There are good reasons for the present strong trend toward codifying a comprehensive statement of the elements of all offenses, defenses, and liability rules. First, codification provides fair notice of the criminal law’s rules to the people who are bound by them. Second, codification increases uniformity in application, so similar cases are treated similarly. It is hardly justice when similar cases are treated differently simply because they are decided by different judges. Third, codification provides a platform for refinement and improvement of the criminal law in the future. It is difficult to have public discussion and debate if the rules and their application are unclear or subject to differing interpretations. Only a clear, unambiguous codified text can provide the clarity needed. Finally, codification of the criminal rules makes clear that the power to revise the rules is clearly within the hands of the national government rather than in the hands of an individual judge.
These virtues probably explain why the past several centuries have seen a persistent march toward greater and more comprehensive criminal law codification. The shift between uncodified or partially codified law and comprehensive codification moves in only one direction. There are almost no instances of a country, having shifted to a comprehensive criminal law codification, abandoning it to return to a system of uncodified or partially codified criminal law.
I have worked on criminal law codification projects in a number of countries, including two developing Muslim countries. I have also directed criminal law codification projects for states and the federal government in the United States. So I am sensitive to the challenge of codification both from the academic and the practical point of view.
For many developing countries, the task of codifying their criminal law can be a challenging project and we are lucky that there are international organizations willing to assist developing countries to undertake such ambitious projects by providing both funding and expertise. The United Nations Development Program (UNDP) and the International Development Law Organization (IDLO) are just two of such organizations, and they have done a fine job helping developing countries with criminal law codification projects around the globe.
As useful as these international organizations are, however, there is also a natural tension between the internationals and the locals. It is natural for the internationals to want to promote adoption of international norms in the new criminal codes. But I have reservations about the wisdom of their pressing for the incorporation of these norms if they conflicted with local community views. I think all parties, both the internationals and the locals, are better off if a criminal code is based upon the shared judgments of justice of the ordinary people within the society, rather than based upon international or Western norms. Here’s why.
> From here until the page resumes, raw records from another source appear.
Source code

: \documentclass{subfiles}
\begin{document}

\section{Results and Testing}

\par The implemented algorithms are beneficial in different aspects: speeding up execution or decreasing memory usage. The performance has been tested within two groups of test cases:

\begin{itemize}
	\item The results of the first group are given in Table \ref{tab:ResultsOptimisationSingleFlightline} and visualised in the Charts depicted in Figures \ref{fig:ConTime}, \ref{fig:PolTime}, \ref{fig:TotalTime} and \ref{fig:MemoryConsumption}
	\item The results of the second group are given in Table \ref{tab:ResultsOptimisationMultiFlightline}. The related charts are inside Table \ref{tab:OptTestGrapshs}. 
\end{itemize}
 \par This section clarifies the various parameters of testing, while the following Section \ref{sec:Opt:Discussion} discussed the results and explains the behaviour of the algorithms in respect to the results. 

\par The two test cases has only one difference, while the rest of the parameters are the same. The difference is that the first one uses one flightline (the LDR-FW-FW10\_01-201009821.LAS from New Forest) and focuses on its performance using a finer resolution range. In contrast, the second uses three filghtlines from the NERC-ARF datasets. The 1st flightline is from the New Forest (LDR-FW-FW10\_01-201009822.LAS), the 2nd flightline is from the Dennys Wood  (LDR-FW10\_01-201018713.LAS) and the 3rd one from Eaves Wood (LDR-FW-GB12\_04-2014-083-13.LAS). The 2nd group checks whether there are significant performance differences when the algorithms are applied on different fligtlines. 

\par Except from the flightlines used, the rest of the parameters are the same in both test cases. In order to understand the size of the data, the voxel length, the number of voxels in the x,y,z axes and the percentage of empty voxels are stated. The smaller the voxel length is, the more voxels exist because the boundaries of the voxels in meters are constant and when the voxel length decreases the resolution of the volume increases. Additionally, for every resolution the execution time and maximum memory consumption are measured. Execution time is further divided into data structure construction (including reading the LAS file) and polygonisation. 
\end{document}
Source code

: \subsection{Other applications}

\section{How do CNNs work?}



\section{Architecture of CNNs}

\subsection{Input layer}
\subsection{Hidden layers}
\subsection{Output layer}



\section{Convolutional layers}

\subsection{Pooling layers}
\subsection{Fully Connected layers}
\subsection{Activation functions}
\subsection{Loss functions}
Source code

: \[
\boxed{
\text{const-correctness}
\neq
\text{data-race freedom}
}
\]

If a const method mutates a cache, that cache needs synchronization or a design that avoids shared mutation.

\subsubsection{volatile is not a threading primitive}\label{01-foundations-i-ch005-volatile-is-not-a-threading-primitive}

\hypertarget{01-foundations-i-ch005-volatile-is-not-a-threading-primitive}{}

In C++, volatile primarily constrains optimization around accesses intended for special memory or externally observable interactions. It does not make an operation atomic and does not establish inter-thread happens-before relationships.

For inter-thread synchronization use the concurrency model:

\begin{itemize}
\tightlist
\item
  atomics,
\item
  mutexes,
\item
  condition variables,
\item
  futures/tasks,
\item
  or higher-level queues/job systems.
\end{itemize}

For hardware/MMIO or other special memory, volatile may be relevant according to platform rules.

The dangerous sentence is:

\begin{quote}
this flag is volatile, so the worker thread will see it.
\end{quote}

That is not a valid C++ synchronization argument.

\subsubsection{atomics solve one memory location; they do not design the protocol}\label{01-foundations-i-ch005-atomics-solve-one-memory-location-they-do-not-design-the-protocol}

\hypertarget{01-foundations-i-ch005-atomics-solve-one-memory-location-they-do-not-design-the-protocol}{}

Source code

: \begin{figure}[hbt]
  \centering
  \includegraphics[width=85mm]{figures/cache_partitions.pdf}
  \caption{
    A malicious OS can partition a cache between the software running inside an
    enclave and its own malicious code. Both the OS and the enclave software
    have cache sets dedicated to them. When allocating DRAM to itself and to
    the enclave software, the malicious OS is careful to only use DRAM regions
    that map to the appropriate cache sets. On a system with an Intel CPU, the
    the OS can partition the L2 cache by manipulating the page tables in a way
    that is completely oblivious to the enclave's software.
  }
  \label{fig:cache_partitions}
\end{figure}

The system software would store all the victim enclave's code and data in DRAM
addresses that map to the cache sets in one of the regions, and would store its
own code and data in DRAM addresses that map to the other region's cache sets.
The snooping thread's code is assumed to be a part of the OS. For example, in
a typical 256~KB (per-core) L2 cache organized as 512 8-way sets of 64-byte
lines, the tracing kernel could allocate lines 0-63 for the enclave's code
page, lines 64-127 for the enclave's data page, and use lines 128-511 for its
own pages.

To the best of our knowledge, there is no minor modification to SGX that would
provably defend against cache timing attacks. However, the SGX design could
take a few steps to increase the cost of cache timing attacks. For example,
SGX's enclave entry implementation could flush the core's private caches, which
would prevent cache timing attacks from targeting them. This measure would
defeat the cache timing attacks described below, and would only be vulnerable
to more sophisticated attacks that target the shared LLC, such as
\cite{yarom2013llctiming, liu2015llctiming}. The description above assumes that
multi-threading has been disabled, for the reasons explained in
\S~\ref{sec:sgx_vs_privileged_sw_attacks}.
One could certainly make some democratic arguments in favor of having criminal law enshrine the community’s judgments of justice. Criminal law protects us from the most egregious harms and we allow it to impose the most serious sanctions. So it is particularly appropriate in a democracy that the members of the society decide what constitutes a crime and how much punishment will be imposed.
But that is a political and philosophical argument. I want to argue that having criminal law track ordinary people’s judgments of justice has great practical value as well. Modern empirical studies by social scientists have shown that a criminal law that tracks the community’s judgments of justice can build a reputation with the community as being a moral authority to which they should defer and acquiesce. A criminal justice system that can earn such “moral credibility” with the community can increase its power to gain compliance and, particularly importantly, to cause people to internalize the criminal law’s norms. In other words, a criminal law that earns a reputation for being just can harness the powerful forces of social influence and internalized norms in order to benefit society by better controlling crime and by strengthening societal norms. In contrast, the empirical studies suggest that a criminal law that regularly conflicts with ordinary people’s judgments of justice can lose moral credibility, inspire resistance and subversion, and undermine the system’s crime-control effectiveness and socialization power.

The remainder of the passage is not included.